ENTRIES SHOWN section start
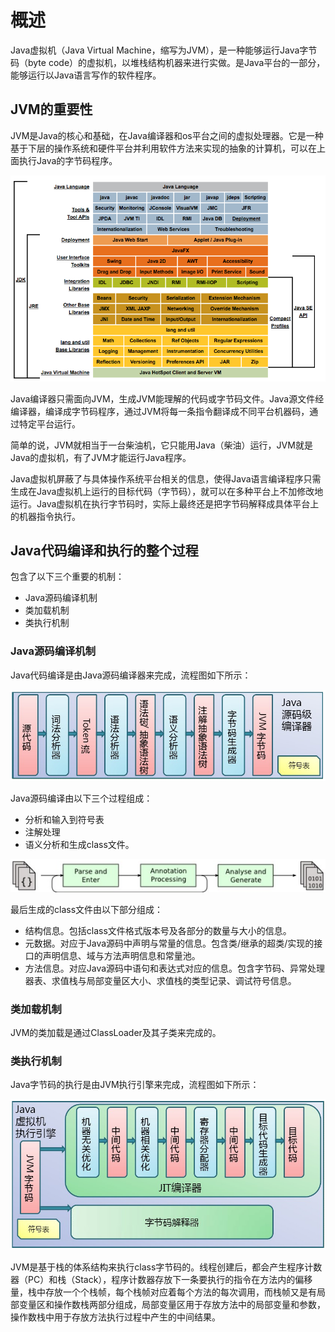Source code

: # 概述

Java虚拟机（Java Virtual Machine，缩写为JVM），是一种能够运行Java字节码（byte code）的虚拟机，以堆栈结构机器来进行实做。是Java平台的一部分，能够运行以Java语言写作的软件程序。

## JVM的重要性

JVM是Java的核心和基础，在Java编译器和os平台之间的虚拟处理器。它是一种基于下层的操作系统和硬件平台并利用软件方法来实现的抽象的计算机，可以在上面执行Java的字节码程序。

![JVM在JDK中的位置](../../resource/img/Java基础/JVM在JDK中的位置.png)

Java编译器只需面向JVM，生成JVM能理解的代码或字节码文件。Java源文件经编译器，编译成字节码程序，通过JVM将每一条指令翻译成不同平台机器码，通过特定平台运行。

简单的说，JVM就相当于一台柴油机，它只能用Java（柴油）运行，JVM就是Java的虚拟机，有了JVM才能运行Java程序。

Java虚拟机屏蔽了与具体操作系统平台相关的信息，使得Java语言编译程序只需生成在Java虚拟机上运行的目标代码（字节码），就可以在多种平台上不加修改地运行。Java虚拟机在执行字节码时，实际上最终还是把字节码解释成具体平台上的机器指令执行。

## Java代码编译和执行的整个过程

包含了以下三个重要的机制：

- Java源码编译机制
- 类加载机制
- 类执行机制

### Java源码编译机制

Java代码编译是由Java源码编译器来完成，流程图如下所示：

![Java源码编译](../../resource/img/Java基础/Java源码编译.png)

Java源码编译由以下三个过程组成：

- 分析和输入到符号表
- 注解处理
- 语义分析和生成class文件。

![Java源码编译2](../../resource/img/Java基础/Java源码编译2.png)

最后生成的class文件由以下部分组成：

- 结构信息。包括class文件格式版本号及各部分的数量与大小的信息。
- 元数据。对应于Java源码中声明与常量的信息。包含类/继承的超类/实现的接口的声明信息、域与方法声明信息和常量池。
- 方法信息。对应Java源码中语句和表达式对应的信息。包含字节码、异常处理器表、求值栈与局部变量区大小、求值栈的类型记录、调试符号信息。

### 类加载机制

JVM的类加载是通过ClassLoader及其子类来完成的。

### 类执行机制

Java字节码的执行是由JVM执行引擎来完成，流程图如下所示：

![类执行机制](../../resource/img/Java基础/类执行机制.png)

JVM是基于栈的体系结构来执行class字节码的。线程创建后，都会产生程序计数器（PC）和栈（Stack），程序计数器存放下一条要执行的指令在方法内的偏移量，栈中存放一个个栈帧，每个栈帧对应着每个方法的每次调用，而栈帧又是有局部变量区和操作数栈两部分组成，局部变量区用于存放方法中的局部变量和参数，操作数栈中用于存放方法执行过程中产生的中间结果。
ENTRIES SHOWN section end
[WHAT IS REQUIRED]: Return the listing above unchanged, apart from dropping its pictures.

[THE ANSWER]:
Source code

: # 概述

Java虚拟机（Java Virtual Machine，缩写为JVM），是一种能够运行Java字节码（byte code）的虚拟机，以堆栈结构机器来进行实做。是Java平台的一部分，能够运行以Java语言写作的软件程序。

## JVM的重要性

JVM是Java的核心和基础，在Java编译器和os平台之间的虚拟处理器。它是一种基于下层的操作系统和硬件平台并利用软件方法来实现的抽象的计算机，可以在上面执行Java的字节码程序。

![JVM在JDK中的位置](../../resource/img/Java基础/JVM在JDK中的位置.png)

Java编译器只需面向JVM，生成JVM能理解的代码或字节码文件。Java源文件经编译器，编译成字节码程序，通过JVM将每一条指令翻译成不同平台机器码，通过特定平台运行。

简单的说，JVM就相当于一台柴油机，它只能用Java（柴油）运行，JVM就是Java的虚拟机，有了JVM才能运行Java程序。

Java虚拟机屏蔽了与具体操作系统平台相关的信息，使得Java语言编译程序只需生成在Java虚拟机上运行的目标代码（字节码），就可以在多种平台上不加修改地运行。Java虚拟机在执行字节码时，实际上最终还是把字节码解释成具体平台上的机器指令执行。

## Java代码编译和执行的整个过程

包含了以下三个重要的机制：

- Java源码编译机制
- 类加载机制
- 类执行机制

### Java源码编译机制

Java代码编译是由Java源码编译器来完成，流程图如下所示：

![Java源码编译](../../resource/img/Java基础/Java源码编译.png)

Java源码编译由以下三个过程组成：

- 分析和输入到符号表
- 注解处理
- 语义分析和生成class文件。

![Java源码编译2](../../resource/img/Java基础/Java源码编译2.png)

最后生成的class文件由以下部分组成：

- 结构信息。包括class文件格式版本号及各部分的数量与大小的信息。
- 元数据。对应于Java源码中声明与常量的信息。包含类/继承的超类/实现的接口的声明信息、域与方法声明信息和常量池。
- 方法信息。对应Java源码中语句和表达式对应的信息。包含字节码、异常处理器表、求值栈与局部变量区大小、求值栈的类型记录、调试符号信息。

### 类加载机制

JVM的类加载是通过ClassLoader及其子类来完成的。

### 类执行机制

Java字节码的执行是由JVM执行引擎来完成，流程图如下所示：

![类执行机制](../../resource/img/Java基础/类执行机制.png)

JVM是基于栈的体系结构来执行class字节码的。线程创建后，都会产生程序计数器（PC）和栈（Stack），程序计数器存放下一条要执行的指令在方法内的偏移量，栈中存放一个个栈帧，每个栈帧对应着每个方法的每次调用，而栈帧又是有局部变量区和操作数栈两部分组成，局部变量区用于存放方法中的局部变量和参数，操作数栈中用于存放方法执行过程中产生的中间结果。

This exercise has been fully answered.